Titre : Effacer l’historique

Fiche technique : Un long-métrage de Benoît Delépine & Gustave Kervern. Avec Blanche Gardin, Denis Podalydès & Corinne Masiero – Sorti en DVD en décembre 2020

Résumé
Dans un lotissement en province, trois voisins sont en prise avec les nouvelles technologies et les réseaux sociaux. Il y a Marie, victime de chantage avec une sextape, Bertrand, dont la fille est harcelée au lycée, et Christine, chauffeur VTC dépitée de voir que les notes de ses clients refusent de décoller. Ensemble, ils décident de partir en guerre contre les géants d’Internet…

Pour
Prenez le meilleur de Black Mirror (le premier épisode de la saison 3), série qui nous confronte aux dérives des nouvelles technologies, mélangez-le avec l’émission alcoolisée Groland, et vous obtenez Effacer l’historique. Drôle de cocktail, mais décapant ! Les personnages sont émouvants : on a tous eu envie, à un moment ou à un autre, de se laisser avoir par cette petite annonce qui nous promettait une occasion en or, ou par ce mail sur l’héritage d’un oncle disparu au Nigéria, ou encore par les avances d’une bombe sexuelle. Eh bien, les grolandais eux y croient dur comme fer… jusqu’à ce que la réalité les rattrape. Et comme il s’agit de « gilets jaunes » déjà éreintés par la politique de Macron, ça fait mal ! Qui faire payer quand la publicité et Internet ne tiennent pas leurs promesses ? C’est la question que pose le film, avec en prime les apparitions poilantes de Lacoste, Poelvoorde, Dedienne, Houllebecq, Berroyer et Lanners.

Contre 
Trop de longueurs et des gags parfois tombant à plat (comme le téléphone de Podalydès ou la fin de Blanche Gardin aux USA) minent le film. Ce n’est donc pas le meilleur des grolandais, qui reste le magnifique Louise Michel.

Note : 3,5/5

Basta Capital

Titre : Basta Capital

Fiche technique : Un long-métrage de Pierre Zellner.
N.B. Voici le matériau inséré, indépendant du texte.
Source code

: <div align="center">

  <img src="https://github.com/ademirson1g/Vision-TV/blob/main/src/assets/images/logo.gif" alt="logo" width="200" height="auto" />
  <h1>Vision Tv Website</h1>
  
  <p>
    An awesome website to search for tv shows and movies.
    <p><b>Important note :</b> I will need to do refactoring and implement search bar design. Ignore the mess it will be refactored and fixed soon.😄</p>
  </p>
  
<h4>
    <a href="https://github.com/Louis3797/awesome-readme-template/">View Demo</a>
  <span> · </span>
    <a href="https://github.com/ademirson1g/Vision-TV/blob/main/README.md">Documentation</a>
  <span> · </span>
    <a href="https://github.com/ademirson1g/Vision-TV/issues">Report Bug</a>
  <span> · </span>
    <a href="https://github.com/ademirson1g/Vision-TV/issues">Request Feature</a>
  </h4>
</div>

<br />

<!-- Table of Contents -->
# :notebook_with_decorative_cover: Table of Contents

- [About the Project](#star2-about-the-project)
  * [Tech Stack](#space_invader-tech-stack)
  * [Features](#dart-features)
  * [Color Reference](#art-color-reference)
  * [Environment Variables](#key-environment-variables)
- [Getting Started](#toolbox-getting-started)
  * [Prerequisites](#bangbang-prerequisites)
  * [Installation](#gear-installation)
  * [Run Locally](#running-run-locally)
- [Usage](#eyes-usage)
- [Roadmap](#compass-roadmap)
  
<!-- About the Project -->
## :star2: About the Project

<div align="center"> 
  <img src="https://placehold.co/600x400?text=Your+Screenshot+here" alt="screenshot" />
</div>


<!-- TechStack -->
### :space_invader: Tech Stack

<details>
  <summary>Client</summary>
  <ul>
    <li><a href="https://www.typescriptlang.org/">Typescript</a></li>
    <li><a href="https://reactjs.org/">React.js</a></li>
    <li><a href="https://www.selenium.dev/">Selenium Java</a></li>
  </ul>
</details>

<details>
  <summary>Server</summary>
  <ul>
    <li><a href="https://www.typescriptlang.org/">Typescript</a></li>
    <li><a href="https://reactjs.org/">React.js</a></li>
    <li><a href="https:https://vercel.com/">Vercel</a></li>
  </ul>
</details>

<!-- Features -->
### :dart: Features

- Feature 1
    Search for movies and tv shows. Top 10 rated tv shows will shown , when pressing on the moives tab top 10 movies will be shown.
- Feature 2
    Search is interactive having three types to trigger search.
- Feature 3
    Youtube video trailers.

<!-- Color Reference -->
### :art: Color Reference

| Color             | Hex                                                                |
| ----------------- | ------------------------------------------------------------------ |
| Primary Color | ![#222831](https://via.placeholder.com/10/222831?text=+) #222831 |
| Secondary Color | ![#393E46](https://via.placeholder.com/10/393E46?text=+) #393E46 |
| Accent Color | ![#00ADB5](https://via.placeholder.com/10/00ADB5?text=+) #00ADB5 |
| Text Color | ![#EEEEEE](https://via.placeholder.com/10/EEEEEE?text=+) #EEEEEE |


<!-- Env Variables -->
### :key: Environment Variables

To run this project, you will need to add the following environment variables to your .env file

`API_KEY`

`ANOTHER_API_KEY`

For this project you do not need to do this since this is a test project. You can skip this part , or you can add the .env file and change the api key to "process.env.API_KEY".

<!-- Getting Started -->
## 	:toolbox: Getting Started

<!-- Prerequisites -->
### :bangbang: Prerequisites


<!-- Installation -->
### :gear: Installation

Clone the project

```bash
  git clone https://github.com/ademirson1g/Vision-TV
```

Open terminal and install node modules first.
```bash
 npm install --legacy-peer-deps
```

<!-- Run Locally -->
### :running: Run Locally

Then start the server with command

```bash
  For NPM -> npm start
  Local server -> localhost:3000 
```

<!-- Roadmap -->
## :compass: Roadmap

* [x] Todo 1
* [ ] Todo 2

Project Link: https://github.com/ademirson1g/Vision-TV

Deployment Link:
Avec Jean-Jacques Vanier, Anne-Laure Gruet & Antoine Jouanolou – Sorti en DVD en mars 2021.

Résumé
Dans un contexte social plus tendu que jamais, des activistes de gauche perdent l’un des leurs lors d’une manifestation, sous les coups des forces de l’ordre. Suite à ce drame, ils décident de profiter d’une réception pour kidnapper les patrons du CAC 40, leur voler le numéro de téléphone de Macron, et dicter ainsi la politique à venir…

Contre 
Réunion d’un groupuscule anarchisant qui se demande que faire pour mettre en place une politique anticapitaliste, succession de slogans contre les riches et les policiers. Avec une approche aussi maladroite et radicale, le réalisateur ne va prêcher que les convaincus. Et encore : comme je le suis déjà, je lève la main au-dessus de la télécommande pour arrêter et puis… ma main reste en suspens au moment où les patrons du CAC 40 sont évacués d’un camion et mis dans une prison clandestine ! Le film ne dit pas ce que sont devenus leurs gardes du corps : tués, ou du moins tabassés ? La violence des anarchistes est, dans un premier temps, camouflée, et cela m’a dérangé. Autre élément qui m’a interloqué, la présence de Danièle Obono dans le rôle d’une certaine « Diallo » (comprenez : la militante identitaire Rokhaya Diallo). Du coup, le film prend des allures de tract lourdingue de La France Insoumise. Enfin, les facilités scénaristiques sont trop visibles.

Pour 
Le culot du réalisateur est spectaculaire : voir Bouygues, Faber, Drahi, Arnault, Pinault, Bolloré, Lagardère, Bompard, Ghosn et d’autres grands patrons en train de rater la cuisson des nouilles ou de piteusement passer le balai dans un atelier est jouissif ! Les noms de leurs firmes sont cités ainsi que leurs casseroles (sociales, fiscales, environnementales). Le tout est exposé de façon didactique lors de mini interviews filmées façon Élise Lucet dans Cash Investigation. Mais arrivée à la moitié du film, la « téléréalité des taulards pétés de thunes » devient lassante. J’ai baillé en me demandant si aller au bout en valait la peine… Et puis, à la mécanique répétitive est venu s’ajouter l’élément que j’attendais : l’émergence de la violence. Le film n’est donc pas naïf, mais pose tardivement la question du degré minimal de violence pour accomplir un objectif aussi grandiose que la révolution.